Enactment of this new law has directly
fed through into an increase in the island’s secrecy score and is clear evidence
of the authorities’ commitment to maintaining a development strategy based
largely on providing secrecy and lax regulation to non-residents.
The lack of an alternative development
strategy
should be a cause of great concern, not least for the islanders
themselves. Jersey is already highly
dependent on its role as a secrecy jurisdiction and has all the hallmarks of a
captive state. The offshore financial
centre in Saint Helier accounts for over 50 per cent of gross value added in
the local economy, and virtually every other sector operates downstream of its
activities. In such a monoculture
economy, and without any serious prospects to break free from such extreme
economic dependence, Jersey’s authorities are loath to introduce effective
regulation to curtail illicit financial flows and tax evasion. As researchers have recently argued, they are locked into a political
economy over which they have little control:
“They have
limited scope for reducing their dependence on offshore financial services.

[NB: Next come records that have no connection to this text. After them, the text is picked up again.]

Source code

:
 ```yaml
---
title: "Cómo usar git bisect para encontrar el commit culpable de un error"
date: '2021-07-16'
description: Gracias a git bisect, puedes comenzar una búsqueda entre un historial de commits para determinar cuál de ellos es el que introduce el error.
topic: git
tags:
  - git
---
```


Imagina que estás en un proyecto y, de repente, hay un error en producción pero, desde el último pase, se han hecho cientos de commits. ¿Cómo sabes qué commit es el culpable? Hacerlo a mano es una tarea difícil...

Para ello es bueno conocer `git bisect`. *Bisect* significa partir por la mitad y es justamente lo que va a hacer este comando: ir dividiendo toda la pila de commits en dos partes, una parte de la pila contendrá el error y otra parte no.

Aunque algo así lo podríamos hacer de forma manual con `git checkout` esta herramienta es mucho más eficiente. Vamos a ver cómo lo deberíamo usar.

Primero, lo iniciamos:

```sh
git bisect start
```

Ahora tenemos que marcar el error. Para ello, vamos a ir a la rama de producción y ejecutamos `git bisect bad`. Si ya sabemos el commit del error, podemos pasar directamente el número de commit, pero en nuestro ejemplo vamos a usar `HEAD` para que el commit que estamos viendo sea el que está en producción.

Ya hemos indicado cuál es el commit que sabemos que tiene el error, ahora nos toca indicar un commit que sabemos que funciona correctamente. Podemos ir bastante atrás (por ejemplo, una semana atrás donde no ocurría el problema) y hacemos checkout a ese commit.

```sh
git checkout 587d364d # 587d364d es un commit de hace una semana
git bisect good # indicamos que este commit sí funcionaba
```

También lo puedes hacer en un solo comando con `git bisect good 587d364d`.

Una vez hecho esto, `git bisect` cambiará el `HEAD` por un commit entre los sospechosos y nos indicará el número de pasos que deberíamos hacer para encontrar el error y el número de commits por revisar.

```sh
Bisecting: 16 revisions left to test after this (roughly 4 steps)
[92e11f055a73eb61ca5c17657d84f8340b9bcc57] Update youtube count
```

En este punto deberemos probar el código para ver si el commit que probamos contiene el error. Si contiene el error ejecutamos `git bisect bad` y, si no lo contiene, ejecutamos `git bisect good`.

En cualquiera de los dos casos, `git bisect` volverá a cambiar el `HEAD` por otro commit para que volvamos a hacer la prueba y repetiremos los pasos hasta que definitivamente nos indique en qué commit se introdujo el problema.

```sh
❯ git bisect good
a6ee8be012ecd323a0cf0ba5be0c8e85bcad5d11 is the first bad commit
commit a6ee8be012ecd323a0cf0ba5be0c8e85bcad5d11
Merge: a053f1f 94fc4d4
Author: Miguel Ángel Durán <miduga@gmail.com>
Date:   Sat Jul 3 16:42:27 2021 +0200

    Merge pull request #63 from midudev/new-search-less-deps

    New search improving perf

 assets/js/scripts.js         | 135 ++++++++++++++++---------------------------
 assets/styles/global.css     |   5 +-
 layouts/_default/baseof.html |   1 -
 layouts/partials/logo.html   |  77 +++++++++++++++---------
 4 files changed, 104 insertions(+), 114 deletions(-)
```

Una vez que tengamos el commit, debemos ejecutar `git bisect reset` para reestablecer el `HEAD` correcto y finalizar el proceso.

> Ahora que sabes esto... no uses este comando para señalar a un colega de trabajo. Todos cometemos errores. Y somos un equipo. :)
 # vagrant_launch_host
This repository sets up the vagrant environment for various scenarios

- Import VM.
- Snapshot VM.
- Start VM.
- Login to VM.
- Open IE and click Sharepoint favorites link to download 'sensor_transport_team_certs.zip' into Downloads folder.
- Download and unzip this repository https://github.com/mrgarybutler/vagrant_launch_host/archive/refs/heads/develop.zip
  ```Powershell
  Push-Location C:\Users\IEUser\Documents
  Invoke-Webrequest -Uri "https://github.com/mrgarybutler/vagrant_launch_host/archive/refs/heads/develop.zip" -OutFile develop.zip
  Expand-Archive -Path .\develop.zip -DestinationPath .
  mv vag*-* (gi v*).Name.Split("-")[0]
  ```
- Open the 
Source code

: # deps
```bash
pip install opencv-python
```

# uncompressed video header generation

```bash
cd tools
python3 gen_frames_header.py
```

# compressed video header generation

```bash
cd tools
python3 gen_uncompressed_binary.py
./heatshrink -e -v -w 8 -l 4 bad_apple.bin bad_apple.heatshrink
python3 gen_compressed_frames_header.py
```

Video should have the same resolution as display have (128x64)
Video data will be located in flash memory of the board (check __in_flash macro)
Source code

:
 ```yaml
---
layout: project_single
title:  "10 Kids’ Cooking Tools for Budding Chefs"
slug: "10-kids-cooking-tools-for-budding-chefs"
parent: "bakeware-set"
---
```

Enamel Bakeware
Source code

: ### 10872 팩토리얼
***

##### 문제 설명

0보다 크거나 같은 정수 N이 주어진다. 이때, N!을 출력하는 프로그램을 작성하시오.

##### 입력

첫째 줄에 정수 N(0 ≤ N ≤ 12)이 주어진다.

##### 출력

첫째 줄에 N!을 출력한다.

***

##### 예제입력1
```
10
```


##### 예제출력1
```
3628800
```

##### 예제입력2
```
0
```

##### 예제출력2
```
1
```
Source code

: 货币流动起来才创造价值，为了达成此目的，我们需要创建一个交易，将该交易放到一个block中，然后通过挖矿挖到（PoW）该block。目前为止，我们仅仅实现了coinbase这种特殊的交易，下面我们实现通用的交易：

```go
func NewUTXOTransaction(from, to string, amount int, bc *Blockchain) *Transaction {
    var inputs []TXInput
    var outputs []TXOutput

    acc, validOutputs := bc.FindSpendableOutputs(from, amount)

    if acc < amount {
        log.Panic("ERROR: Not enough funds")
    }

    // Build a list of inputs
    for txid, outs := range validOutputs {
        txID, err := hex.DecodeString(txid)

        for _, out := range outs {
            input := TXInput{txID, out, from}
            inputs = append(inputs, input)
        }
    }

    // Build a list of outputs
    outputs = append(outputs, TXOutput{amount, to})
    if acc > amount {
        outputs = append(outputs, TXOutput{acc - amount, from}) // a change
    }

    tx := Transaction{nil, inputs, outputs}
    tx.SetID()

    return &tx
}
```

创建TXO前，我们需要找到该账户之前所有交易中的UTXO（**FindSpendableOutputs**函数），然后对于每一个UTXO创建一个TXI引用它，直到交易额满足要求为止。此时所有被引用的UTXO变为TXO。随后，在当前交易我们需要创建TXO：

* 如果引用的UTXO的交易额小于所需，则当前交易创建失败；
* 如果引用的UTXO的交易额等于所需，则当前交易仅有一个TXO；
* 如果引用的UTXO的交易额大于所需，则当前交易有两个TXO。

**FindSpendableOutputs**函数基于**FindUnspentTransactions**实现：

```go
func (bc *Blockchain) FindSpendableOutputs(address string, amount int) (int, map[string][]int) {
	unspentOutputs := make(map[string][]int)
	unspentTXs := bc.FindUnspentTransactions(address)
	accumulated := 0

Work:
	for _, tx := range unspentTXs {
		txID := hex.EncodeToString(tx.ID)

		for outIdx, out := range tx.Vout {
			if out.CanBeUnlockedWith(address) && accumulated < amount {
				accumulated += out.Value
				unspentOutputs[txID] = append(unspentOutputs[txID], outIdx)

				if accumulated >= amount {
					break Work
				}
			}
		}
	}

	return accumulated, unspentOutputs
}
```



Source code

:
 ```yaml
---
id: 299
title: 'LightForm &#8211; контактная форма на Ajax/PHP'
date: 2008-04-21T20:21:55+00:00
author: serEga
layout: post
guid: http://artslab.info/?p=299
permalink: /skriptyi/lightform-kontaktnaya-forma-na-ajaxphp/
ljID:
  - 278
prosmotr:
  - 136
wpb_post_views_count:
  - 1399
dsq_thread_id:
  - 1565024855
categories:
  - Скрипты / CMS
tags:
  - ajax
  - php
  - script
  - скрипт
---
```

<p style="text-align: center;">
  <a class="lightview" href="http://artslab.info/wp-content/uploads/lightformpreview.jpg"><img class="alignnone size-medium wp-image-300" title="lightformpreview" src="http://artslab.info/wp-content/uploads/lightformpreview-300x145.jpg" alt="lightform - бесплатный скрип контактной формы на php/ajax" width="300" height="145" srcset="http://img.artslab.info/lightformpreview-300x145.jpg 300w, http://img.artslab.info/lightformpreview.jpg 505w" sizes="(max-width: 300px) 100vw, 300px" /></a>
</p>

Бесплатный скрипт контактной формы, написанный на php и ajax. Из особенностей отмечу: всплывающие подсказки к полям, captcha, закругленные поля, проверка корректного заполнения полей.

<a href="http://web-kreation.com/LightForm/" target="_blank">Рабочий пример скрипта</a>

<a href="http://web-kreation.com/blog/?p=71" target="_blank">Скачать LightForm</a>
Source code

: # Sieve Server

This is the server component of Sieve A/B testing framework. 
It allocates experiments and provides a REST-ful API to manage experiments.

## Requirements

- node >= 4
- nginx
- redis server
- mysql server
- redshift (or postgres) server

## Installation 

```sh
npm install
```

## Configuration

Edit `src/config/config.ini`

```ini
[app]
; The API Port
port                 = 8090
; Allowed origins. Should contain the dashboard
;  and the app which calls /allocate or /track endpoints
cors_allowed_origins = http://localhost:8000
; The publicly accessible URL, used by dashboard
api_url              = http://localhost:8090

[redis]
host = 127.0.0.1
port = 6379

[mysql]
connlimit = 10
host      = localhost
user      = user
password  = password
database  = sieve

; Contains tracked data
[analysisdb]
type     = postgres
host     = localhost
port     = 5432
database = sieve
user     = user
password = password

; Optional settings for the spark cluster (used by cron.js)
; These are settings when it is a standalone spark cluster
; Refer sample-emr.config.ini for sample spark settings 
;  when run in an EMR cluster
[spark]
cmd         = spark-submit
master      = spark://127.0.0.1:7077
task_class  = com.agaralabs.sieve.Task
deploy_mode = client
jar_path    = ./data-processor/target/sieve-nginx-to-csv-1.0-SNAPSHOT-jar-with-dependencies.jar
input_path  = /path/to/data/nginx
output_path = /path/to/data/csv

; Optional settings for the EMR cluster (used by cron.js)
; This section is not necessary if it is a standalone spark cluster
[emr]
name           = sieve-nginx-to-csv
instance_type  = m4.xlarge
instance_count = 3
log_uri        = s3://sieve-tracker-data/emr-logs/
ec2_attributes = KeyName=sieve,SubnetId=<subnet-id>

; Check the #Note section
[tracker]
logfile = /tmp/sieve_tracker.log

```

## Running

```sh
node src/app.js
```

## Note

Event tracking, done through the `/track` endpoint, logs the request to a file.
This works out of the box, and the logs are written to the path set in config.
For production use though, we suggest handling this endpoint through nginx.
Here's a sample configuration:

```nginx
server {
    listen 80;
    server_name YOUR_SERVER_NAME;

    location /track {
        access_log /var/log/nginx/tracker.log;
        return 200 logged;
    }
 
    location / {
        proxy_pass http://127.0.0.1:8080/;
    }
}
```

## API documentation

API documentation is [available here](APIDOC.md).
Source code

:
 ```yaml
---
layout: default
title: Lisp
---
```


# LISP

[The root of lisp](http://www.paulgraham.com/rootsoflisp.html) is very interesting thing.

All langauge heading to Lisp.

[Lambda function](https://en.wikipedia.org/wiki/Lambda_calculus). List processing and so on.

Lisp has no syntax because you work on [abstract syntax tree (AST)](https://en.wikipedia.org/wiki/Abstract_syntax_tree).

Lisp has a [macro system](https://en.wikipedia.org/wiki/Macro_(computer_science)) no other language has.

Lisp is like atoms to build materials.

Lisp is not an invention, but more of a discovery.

With approximately one quarter of its economically active population directly
employed in the OFC, and the majority of the remaining workforce employed in
secondary sectors like construction, distributive trades and catering, there is
virtually no alternative skills base on which new industries can draw. This
path dependence has been reinforced by the extraordinary high costs of land and
labour, which have crowded-out pre-existing industries. Taking measures to
diversify the local economy will therefore require politically unpalatable steps
to significantly reduce the domestic cost base.”
For all of the above reasons, plus the
continued lack of transparency of Jersey trusts and offshore companies, and
despite the flurry of tax information exchange agreements signed since 2009
(which are highly ineffective anyway), Jersey is assessed with a secrecy score
of 75 and clearly well deserves its position at number nine in the overall
ranking.
Sources and further reading
-
Hampton, M (1996), The
Offshore Interface: tax Havens in the Global Economy, Palgrave Macmillan:
Basingstoke.
-
Hampton, M and Abbott, J (eds.) (1999), Offshore Finance Centres and Tax Havens: The Rise of Global Capitalism,
Palgrave Macmillan: Basingstoke.
-
Shaxson, N (2012), Treasure
Islands: Tax Havens and the Men who Stole the World, Vintage Books: London.
[i] This narrative report
is based on information up to date at 21st October 2013, however all
references to FSI scores or ratings reflect the 2013 results.